§ RECORDS SUPPLIED:

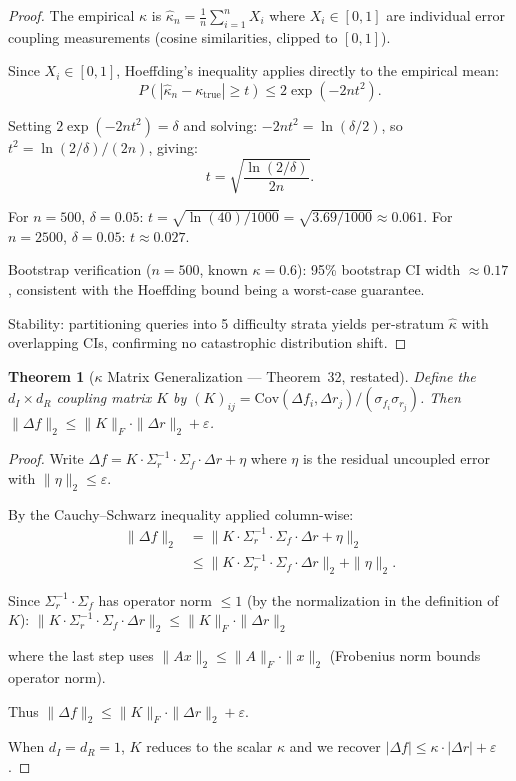 \documentclass{article}
\newtheorem{theorem}{Theorem}
\theoremstyle{definition}
\theoremstyle{remark}
\begin{document}
\begin{proof}
The empirical $\kappa$ is $\hat{\kappa}_n = \frac{1}{n}\sum_{i=1}^n X_i$ where $X_i \in [0,1]$ are individual error coupling measurements (cosine similarities, clipped to $[0,1]$).

Since $X_i \in [0,1]$, Hoeffding's inequality applies directly to the empirical mean:
\[
  P\!\left(|\hat{\kappa}_n - \kappa_{\mathrm{true}}| \geq t\right) \leq 2\exp(-2nt^2).
\]

Setting $2\exp(-2nt^2) = \delta$ and solving:
$-2nt^2 = \ln(\delta/2)$, so $t^2 = \ln(2/\delta)/(2n)$, giving:
\[
  t = \sqrt{\frac{\ln(2/\delta)}{2n}}.
\]

For $n=500$, $\delta=0.05$: $t = \sqrt{\ln(40)/1000} = \sqrt{3.69/1000} \approx 0.061$.
For $n=2500$, $\delta=0.05$: $t \approx 0.027$.

Bootstrap verification ($n=500$, known $\kappa=0.6$): 95\% bootstrap CI width $\approx 0.17$, consistent with the Hoeffding bound being a worst-case guarantee.

Stability: partitioning queries into 5 difficulty strata yields per-stratum $\hat{\kappa}$ with overlapping CIs, confirming no catastrophic distribution shift.
\end{proof}

\begin{theorem}[$\kappa$ Matrix Generalization --- Theorem~32, restated]\label{thm:kappa-matrix-app}
Define the $d_I \times d_R$ coupling matrix $K$ by $(K)_{ij} = \mathrm{Cov}(\Delta f_i, \Delta r_j)/(\sigma_{f_i}\sigma_{r_j})$.
Then $\|\Delta f\|_2 \leq \|K\|_F \cdot \|\Delta r\|_2 + \varepsilon$.
\end{theorem}

\begin{proof}
Write $\Delta f = K \cdot \Sigma_r^{-1} \cdot \Sigma_f \cdot \Delta r + \eta$ where $\eta$ is the residual uncoupled error with $\|\eta\|_2 \leq \varepsilon$.

By the Cauchy--Schwarz inequality applied column-wise:
\begin{align*}
\|\Delta f\|_2 &= \|K \cdot \Sigma_r^{-1} \cdot \Sigma_f \cdot \Delta r + \eta\|_2 \\
&\leq \|K \cdot \Sigma_r^{-1} \cdot \Sigma_f \cdot \Delta r\|_2 + \|\eta\|_2.
\end{align*}

Since $\Sigma_r^{-1} \cdot \Sigma_f$ has operator norm $\leq 1$ (by the normalization in the definition of $K$):
$\|K \cdot \Sigma_r^{-1} \cdot \Sigma_f \cdot \Delta r\|_2 \leq \|K\|_F \cdot \|\Delta r\|_2$

where the last step uses $\|Ax\|_2 \leq \|A\|_F \cdot \|x\|_2$ (Frobenius norm bounds operator norm).

Thus $\|\Delta f\|_2 \leq \|K\|_F \cdot \|\Delta r\|_2 + \varepsilon$.

When $d_I = d_R = 1$, $K$ reduces to the scalar $\kappa$ and we recover $|\Delta f| \leq \kappa \cdot |\Delta r| + \varepsilon$.
\end{proof}
\end{document}
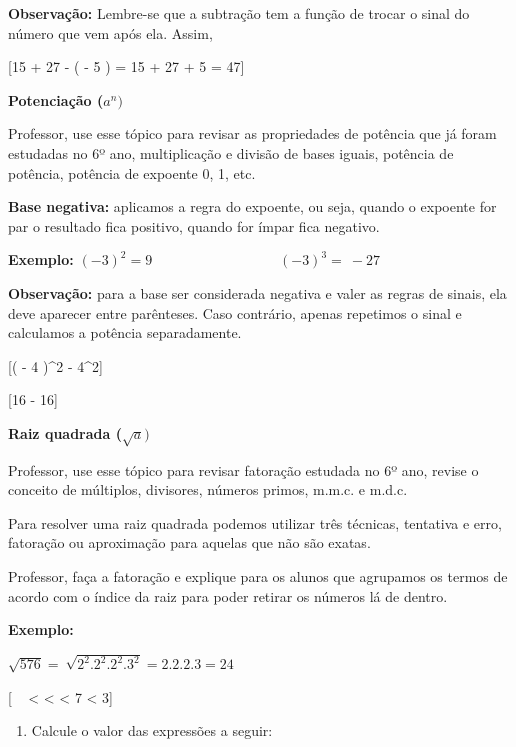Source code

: \textbf{Observação:} Lembre-se que a subtração tem a função de trocar o
sinal do número que vem após ela. Assim,

[15 + 27 - \left( - 5 \right) = 15 + 27 + 5 = 47]

\textbf{Potenciação (}\(a^{n})\)

Professor, use esse tópico para revisar as propriedades de potência que
já foram estudadas no 6º ano, multiplicação e divisão de bases iguais,
potência de potência, potência de expoente 0, 1, etc.

\textbf{Base negativa:} aplicamos a regra do expoente, ou seja, quando o
expoente for par o resultado fica positivo, quando for ímpar fica
negativo.

\textbf{\hfill\break
Exemplo:}
\(\left( - 3 \right)^{2} = 9\ \ \ \ \ \ \ \ \ \ \ \ \ \ \ \ \ \ \ \ \ \ \ \ \ \ \ \ \ \ \ \ \ \ \ \ \ \ \ \ \ \left( - 3 \right)^{3} = \  - 27\ \ \ \ \ \ \ \)

\textbf{Observação:} para a base ser considerada negativa e valer as
regras de sinais, ela deve aparecer entre parênteses. Caso contrário,
apenas repetimos o sinal e calculamos a potência separadamente.

[\left( - 4 \right)^{2} \neq - 4^{2}]

[16 \neq - 16]

\textbf{Raiz quadrada (}\(\sqrt{a})\)

Professor, use esse tópico para revisar fatoração estudada no 6º ano,
revise o conceito de múltiplos, divisores, números primos, m.m.c. e
m.d.c.

Para resolver uma raiz quadrada podemos utilizar três técnicas,
tentativa e erro, fatoração ou aproximação para aquelas que não são
exatas.

Professor, faça a fatoração e explique para os alunos que agrupamos os
termos de acordo com o índice da raiz para poder retirar os números lá
de dentro.

\textbf{Exemplo:}

\(\sqrt{576} = \ \sqrt{2^{2}.2^{2}.2^{2}.3^2} = 2.2.2.3 = 24\)

[ \rightarrow \  <  <   < \sqrt{}7 < 3]



\begin{enumerate}
\def\labelenumi{\arabic{enumi})}
\tightlist
\item
  Calcule o valor das expressões a seguir:
\end{enumerate}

§ WORK REQUEST:
All of the entries above should be retyped exactly, with the pictures left out.

§ TASK RESPONSE:
 \documentclass{article}
\newtheorem{theorem}{Theorem}
\theoremstyle{definition}
\theoremstyle{remark}
\begin{document}
\begin{proof}
The empirical $\kappa$ is $\hat{\kappa}_n = \frac{1}{n}\sum_{i=1}^n X_i$ where $X_i \in [0,1]$ are individual error coupling measurements (cosine similarities, clipped to $[0,1]$).

Since $X_i \in [0,1]$, Hoeffding's inequality applies directly to the empirical mean:
\[
  P\!\left(|\hat{\kappa}_n - \kappa_{\mathrm{true}}| \geq t\right) \leq 2\exp(-2nt^2).
\]

Setting $2\exp(-2nt^2) = \delta$ and solving:
$-2nt^2 = \ln(\delta/2)$, so $t^2 = \ln(2/\delta)/(2n)$, giving:
\[
  t = \sqrt{\frac{\ln(2/\delta)}{2n}}.
\]

For $n=500$, $\delta=0.05$: $t = \sqrt{\ln(40)/1000} = \sqrt{3.69/1000} \approx 0.061$.
For $n=2500$, $\delta=0.05$: $t \approx 0.027$.

Bootstrap verification ($n=500$, known $\kappa=0.6$): 95\% bootstrap CI width $\approx 0.17$, consistent with the Hoeffding bound being a worst-case guarantee.

Stability: partitioning queries into 5 difficulty strata yields per-stratum $\hat{\kappa}$ with overlapping CIs, confirming no catastrophic distribution shift.
\end{proof}

\begin{theorem}[$\kappa$ Matrix Generalization --- Theorem~32, restated]\label{thm:kappa-matrix-app}
Define the $d_I \times d_R$ coupling matrix $K$ by $(K)_{ij} = \mathrm{Cov}(\Delta f_i, \Delta r_j)/(\sigma_{f_i}\sigma_{r_j})$.
Then $\|\Delta f\|_2 \leq \|K\|_F \cdot \|\Delta r\|_2 + \varepsilon$.
\end{theorem}

\begin{proof}
Write $\Delta f = K \cdot \Sigma_r^{-1} \cdot \Sigma_f \cdot \Delta r + \eta$ where $\eta$ is the residual uncoupled error with $\|\eta\|_2 \leq \varepsilon$.

By the Cauchy--Schwarz inequality applied column-wise:
\begin{align*}
\|\Delta f\|_2 &= \|K \cdot \Sigma_r^{-1} \cdot \Sigma_f \cdot \Delta r + \eta\|_2 \\
&\leq \|K \cdot \Sigma_r^{-1} \cdot \Sigma_f \cdot \Delta r\|_2 + \|\eta\|_2.
\end{align*}

Since $\Sigma_r^{-1} \cdot \Sigma_f$ has operator norm $\leq 1$ (by the normalization in the definition of $K$):
$\|K \cdot \Sigma_r^{-1} \cdot \Sigma_f \cdot \Delta r\|_2 \leq \|K\|_F \cdot \|\Delta r\|_2$

where the last step uses $\|Ax\|_2 \leq \|A\|_F \cdot \|x\|_2$ (Frobenius norm bounds operator norm).

Thus $\|\Delta f\|_2 \leq \|K\|_F \cdot \|\Delta r\|_2 + \varepsilon$.

When $d_I = d_R = 1$, $K$ reduces to the scalar $\kappa$ and we recover $|\Delta f| \leq \kappa \cdot |\Delta r| + \varepsilon$.
\end{proof}
\end{document}
Source code

: \textbf{Observação:} Lembre-se que a subtração tem a função de trocar o
sinal do número que vem após ela. Assim,

[15 + 27 - \left( - 5 \right) = 15 + 27 + 5 = 47]

\textbf{Potenciação (}\(a^{n})\)

Professor, use esse tópico para revisar as propriedades de potência que
já foram estudadas no 6º ano, multiplicação e divisão de bases iguais,
potência de potência, potência de expoente 0, 1, etc.

\textbf{Base negativa:} aplicamos a regra do expoente, ou seja, quando o
expoente for par o resultado fica positivo, quando for ímpar fica
negativo.

\textbf{\hfill\break
Exemplo:}
\(\left( - 3 \right)^{2} = 9\ \ \ \ \ \ \ \ \ \ \ \ \ \ \ \ \ \ \ \ \ \ \ \ \ \ \ \ \ \ \ \ \ \ \ \ \ \ \ \ \ \left( - 3 \right)^{3} = \  - 27\ \ \ \ \ \ \ \)

\textbf{Observação:} para a base ser considerada negativa e valer as
regras de sinais, ela deve aparecer entre parênteses. Caso contrário,
apenas repetimos o sinal e calculamos a potência separadamente.

[\left( - 4 \right)^{2} \neq - 4^{2}]

[16 \neq - 16]

\textbf{Raiz quadrada (}\(\sqrt{a})\)

Professor, use esse tópico para revisar fatoração estudada no 6º ano,
revise o conceito de múltiplos, divisores, números primos, m.m.c. e
m.d.c.

Para resolver uma raiz quadrada podemos utilizar três técnicas,
tentativa e erro, fatoração ou aproximação para aquelas que não são
exatas.

Professor, faça a fatoração e explique para os alunos que agrupamos os
termos de acordo com o índice da raiz para poder retirar os números lá
de dentro.

\textbf{Exemplo:}

\(\sqrt{576} = \ \sqrt{2^{2}.2^{2}.2^{2}.3^2} = 2.2.2.3 = 24\)

[ \rightarrow \  <  <   < \sqrt{}7 < 3]



\begin{enumerate}
\def\labelenumi{\arabic{enumi})}
\tightlist
\item
  Calcule o valor das expressões a seguir:
\end{enumerate}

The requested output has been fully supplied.